What we learn from this particular conversation is that Dexter thinks there’s no way Johnny Rose did it; he’d have finished them both off. It’s got to be Trinity, and Trinity’s a monster who needs to be killed. To find him, Dexter feels justified in lifting most of Lundy’s research, and taking a picture of the map on the wall.
Arthur, the object of Lundy’s obsession, is sitting at a diner watching news of Lundy’s death. His expression is pretty unreadable; it could be sadness, or confusion, but is definitely neither satisfaction nor surprise. The waitress delivers Arthur’s Denver omelet, which does not contain diced tomatoes, as requested. She offers a side of tomatoes, but he insists she starts over. He’s kind of a dick about it, but when she tells him (with a forced smile) that it’s coming, he tells her very nicely she’s a dear.
Rita’s hurrying the kids out the door, on her way to the hospital. Dexter’s phone starts ringing and Rita tells Astor to answer it, so obviously it’s going to be some secret thing. Sure enough, it’s Dexter’s landlord, calling to say there’s something wrong with Dexter’s apartment. I guess Harry was right — Dex should have fixed that leaky tap.
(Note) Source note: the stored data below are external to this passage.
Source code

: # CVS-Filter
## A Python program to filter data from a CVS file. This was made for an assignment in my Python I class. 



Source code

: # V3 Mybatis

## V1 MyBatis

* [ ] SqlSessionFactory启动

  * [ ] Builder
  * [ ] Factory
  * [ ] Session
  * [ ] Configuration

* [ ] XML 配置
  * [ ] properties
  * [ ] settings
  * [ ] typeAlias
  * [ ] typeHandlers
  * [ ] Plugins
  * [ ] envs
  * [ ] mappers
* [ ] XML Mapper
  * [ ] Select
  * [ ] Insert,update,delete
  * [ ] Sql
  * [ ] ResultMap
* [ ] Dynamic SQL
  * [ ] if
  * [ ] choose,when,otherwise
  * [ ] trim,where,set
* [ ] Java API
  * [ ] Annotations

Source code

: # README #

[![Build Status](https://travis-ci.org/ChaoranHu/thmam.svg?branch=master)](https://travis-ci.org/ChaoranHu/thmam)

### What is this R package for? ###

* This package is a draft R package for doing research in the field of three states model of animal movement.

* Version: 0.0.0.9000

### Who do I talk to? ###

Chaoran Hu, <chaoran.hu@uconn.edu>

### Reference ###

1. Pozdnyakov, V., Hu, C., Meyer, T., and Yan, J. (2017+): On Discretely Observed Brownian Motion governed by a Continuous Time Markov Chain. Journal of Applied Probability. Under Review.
At the hospital, Deb wakes up, and Dex waves awkwardly from the bedside chair. She says she’s fine — she doesn’t sound fine — and didn’t even need surgery; just some stitches. She’s on some strong painkillers, which probably explains why she’s mumbling — well, more than usual — and is tired but feeling no pain. Dexter starts asking her what she remembers, but she takes offense to his questioning; that’s Angel’s or Quinn’s job. He’s her brother. But when he asks what he can do for her, she says there’s nothing he or anyone else can do. She describes what she remembers from last night, which is more or less what we saw; she says Lundy had a look in his eyes “like he was apologizing.” She felt helpless, and still does — she can’t even walk to the bathroom. Dex offers to help her. As he leads her across the room, Deb looks tiny and fragile. As he waits, he reflects that although he doesn’t know why Deb’s life was spared, he does know he won’t be returning the favor. Just then Anton walks in, and I guess Dexter’s lack of real human emotions explains why he doesn’t know an empty bed is not the best thing for panicky Anton to see. Anton: “Oh, God, Deb, is she…” Dex: “Peeing.” Anton sighs with relief — peeing is much better than dead — and enters the bathroom, which weirds Dex out. He goes out into the hall.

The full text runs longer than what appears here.